Les tabliers de ponts mixtes en bois – béton couvrent une portée pouvant atteindre 25 à 30 m. Selon le rapport du WP3 du Projet Européen NR2C, dévolu aux « ponts du futur », 80% des ponts entrent dans ce domaine de portée. Un travail d’amélioration des tabliers concernés est donc productif, puisque détenteur d’un fort potentiel d’applications. Au potentiel lié à l’impact environnemental des solutions recourant au bois, mais qui doit être quantifié au cas par cas, s’ajoutent des avantages indéniables : légèreté, coût de transport et de montage, temps d’exécution…
Bouhaya, Le Roy et Feraille [Bouhaya et al., 2009] ont réalisé une analyse de cycle de vie complète d’un ouvrage d’art mixte en bois. Les auteurs concluent que selon l’utilisation en fin de vie du bois, le bilan est positif, soit du point de vie CO2, soit du point de vie énergétique. Pour faire un tel calcul, il faut connaître les données liées à chaque élément de la structure, ce qui est possible par une analyse des données des fiches de déclaration environnementales et sanitaires d’éléments de structures (FDES), publiées par le CSTB (base de données INIES). A partir de la FDES d’une poutre de lamellé collé, on peut calculer que le bilan carbone de la phase production du matériau, en sortie d’usine, c’està-dire hors transports, pose sur chantier, et traitement en fin de vie, est de -480 kg/m³ . Ce chiffre très prometteur pour l’usage du bois, participe au bilan de la poutre lamellé collé sur son cycle de vie. Le point crucial est alors la gestion de fin de vie du bois, ce dernier pouvant être enfoui dans une décharge spécialisée limitant la dégradation du matériau, utilisé comme énergie thermique dans une filière boisénergie, ou réutilisé dans une autre filière industrielle comme celle des panneaux par exemple.
Les essences du bois peuvent être classées en deux catégories principales : Résineux (ou conifères) et Feuillus. La différenciation se fait sur le système de reproduction, mais aussi sur leur micro structure [Navi, 2005].
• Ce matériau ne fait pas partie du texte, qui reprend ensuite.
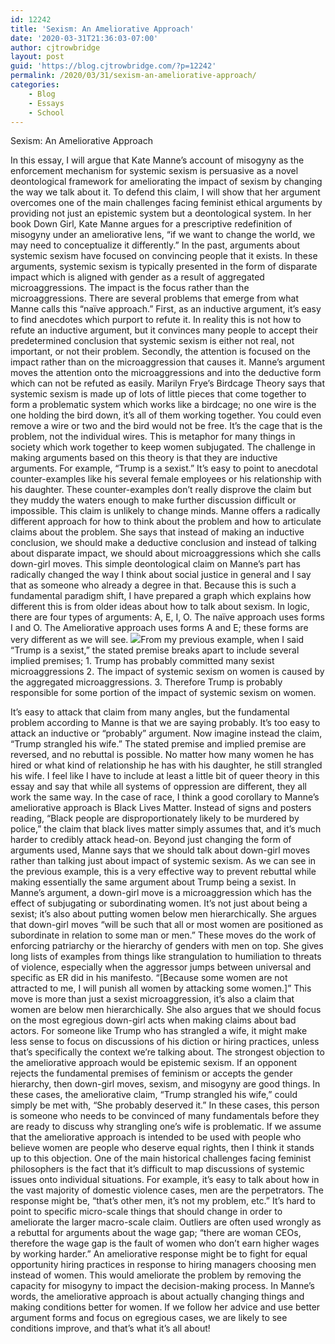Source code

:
 ```yaml
---
id: 12242
title: 'Sexism: An Ameliorative Approach'
date: '2020-03-31T21:36:03-07:00'
author: cjtrowbridge
layout: post
guid: 'https://blog.cjtrowbridge.com/?p=12242'
permalink: /2020/03/31/sexism-an-ameliorative-approach/
categories:
    - Blog
    - Essays
    - School
---
```


Sexism: An Ameliorative Approach

In this essay, I will argue that Kate Manne’s account of misogyny as the enforcement mechanism for systemic sexism is persuasive as a novel deontological framework for ameliorating the impact of sexism by changing the way we talk about it. To defend this claim, I will show that her argument overcomes one of the main challenges facing feminist ethical arguments by providing not just an epistemic system but a deontological system. In her book Down Girl, Kate Manne argues for a prescriptive redefinition of misogyny under an ameliorative lens, “if we want to change the world, we may need to conceptualize it differently.” In the past, arguments about systemic sexism have focused on convincing people that it exists. In these arguments, systemic sexism is typically presented in the form of disparate impact which is aligned with gender as a result of aggregated microaggressions. The impact is the focus rather than the microaggressions. There are several problems that emerge from what Manne calls this “naïve approach.” First, as an inductive argument, it’s easy to find anecdotes which purport to refute it. In reality this is not how to refute an inductive argument, but it convinces many people to accept their predetermined conclusion that systemic sexism is either not real, not important, or not their problem. Secondly, the attention is focused on the impact rather than on the microaggression that causes it. Manne’s argument moves the attention onto the microaggressions and into the deductive form which can not be refuted as easily. Marilyn Frye’s Birdcage Theory says that systemic sexism is made up of lots of little pieces that come together to form a problematic system which works like a birdcage; no one wire is the one holding the bird down, it’s all of them working together. You could even remove a wire or two and the bird would not be free. It’s the cage that is the problem, not the individual wires. This is metaphor for many things in society which work together to keep women subjugated. The challenge in making arguments based on this theory is that they are inductive arguments. For example, “Trump is a sexist.” It’s easy to point to anecdotal counter-examples like his several female employees or his relationship with his daughter. These counter-examples don’t really disprove the claim but they muddy the waters enough to make further discussion difficult or impossible. This claim is unlikely to change minds. Manne offers a radically different approach for how to think about the problem and how to articulate claims about the problem. She says that instead of making an inductive conclusion, we should make a deductive conclusion and instead of talking about disparate impact, we should about microaggressions which she calls down-girl moves. This simple deontological claim on Manne’s part has radically changed the way I think about social justice in general and I say that as someone who already a degree in that. Because this is such a fundamental paradigm shift, I have prepared a graph which explains how different this is from older ideas about how to talk about sexism. In logic, there are four types of arguments: A, E, I, O. The naïve approach uses forms I and O. The Ameliorative approach uses forms A and E; these forms are very different as we will see. ![](https://blog.cjtrowbridge.com/wp-content/uploads/2020/03/Naive-vs-ameliorative.fw_-1-1.png)From my previous example, when I said “Trump is a sexist,” the stated premise breaks apart to include several implied premises; 1. Trump has probably committed many sexist microaggressions
2. The impact of systemic sexism on women is caused by the aggregated microaggressions.
3. Therefore Trump is probably responsible for some portion of the impact of systemic sexism on women.

It’s easy to attack that claim from many angles, but the fundamental problem according to Manne is that we are saying probably. It’s too easy to attack an inductive or “probably” argument. Now imagine instead the claim, “Trump strangled his wife.” The stated premise and implied premise are reversed, and no rebuttal is possible. No matter how many women he has hired or what kind of relationship he has with his daughter, he still strangled his wife. I feel like I have to include at least a little bit of queer theory in this essay and say that while all systems of oppression are different, they all work the same way. In the case of race, I think a good corollary to Manne’s ameliorative approach is Black Lives Matter. Instead of signs and posters reading, “Black people are disproportionately likely to be murdered by police,” the claim that black lives matter simply assumes that, and it’s much harder to credibly attack head-on. Beyond just changing the form of arguments used, Manne says that we should talk about down-girl moves rather than talking just about impact of systemic sexism. As we can see in the previous example, this is a very effective way to prevent rebuttal while making essentially the same argument about Trump being a sexist. In Manne’s argument, a down-girl move is a microaggression which has the effect of subjugating or subordinating women. It’s not just about being a sexist; it’s also about putting women below men hierarchically. She argues that down-girl moves “will be such that all or most women are positioned as subordinate in relation to some man or men.” These moves do the work of enforcing patriarchy or the hierarchy of genders with men on top. She gives long lists of examples from things like strangulation to humiliation to threats of violence, especially when the aggressor jumps between universal and specific as ER did in his manifesto. “\[Because some women are not attracted to me, I will punish all women by attacking some women.\]” This move is more than just a sexist microaggression, it’s also a claim that women are below men hierarchically. She also argues that we should focus on the most egregious down-girl acts when making claims about bad actors. For someone like Trump who has strangled a wife, it might make less sense to focus on discussions of his diction or hiring practices, unless that’s specifically the context we’re talking about. The strongest objection to the ameliorative approach would be epistemic sexism. If an opponent rejects the fundamental premises of feminism or accepts the gender hierarchy, then down-girl moves, sexism, and misogyny are good things. In these cases, the ameliorative claim, “Trump strangled his wife,” could simply be met with, “She probably deserved it.” In these cases, this person is someone who needs to be convinced of many fundamentals before they are ready to discuss why strangling one’s wife is problematic. If we assume that the ameliorative approach is intended to be used with people who believe women are people who deserve equal rights, then I think it stands up to this objection. One of the main historical challenges facing feminist philosophers is the fact that it’s difficult to map discussions of systemic issues onto individual situations. For example, it’s easy to talk about how in the vast majority of domestic violence cases, men are the perpetrators. The response might be, “that’s other men, it’s not my problem, etc.” It’s hard to point to specific micro-scale things that should change in order to ameliorate the larger macro-scale claim. Outliers are often used wrongly as a rebuttal for arguments about the wage gap; “there are woman CEOs, therefore the wage gap is the fault of women who don’t earn higher wages by working harder.” An ameliorative response might be to fight for equal opportunity hiring practices in response to hiring managers choosing men instead of women. This would ameliorate the problem by removing the capacity for misogyny to impact the decision-making process. In Manne’s words, the ameliorative approach is about actually changing things and making conditions better for women. If we follow her advice and use better argument forms and focus on egregious cases, we are likely to see conditions improve, and that’s what it’s all about!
Les propriétés au sein d’une même essence subissent des variations d’un sujet à l’autre. La localisation géographique, le climat, les conditions du sol, etc…, influencent la vitesse de croissance du bois et, par conséquent, ses propriétés. La performance du matériau en termes de rapport entre la résistance et la densité est due à la composition microstructurale en cellules du bois. Les cellules du bois se composent de plusieurs couches, comme les structures lamellées. L’angle des microfibres dans la couche S2 joue le rôle principal dans la qualité mécanique du bois. L’augmentation de cet angle fait diminuer la résistance du bois.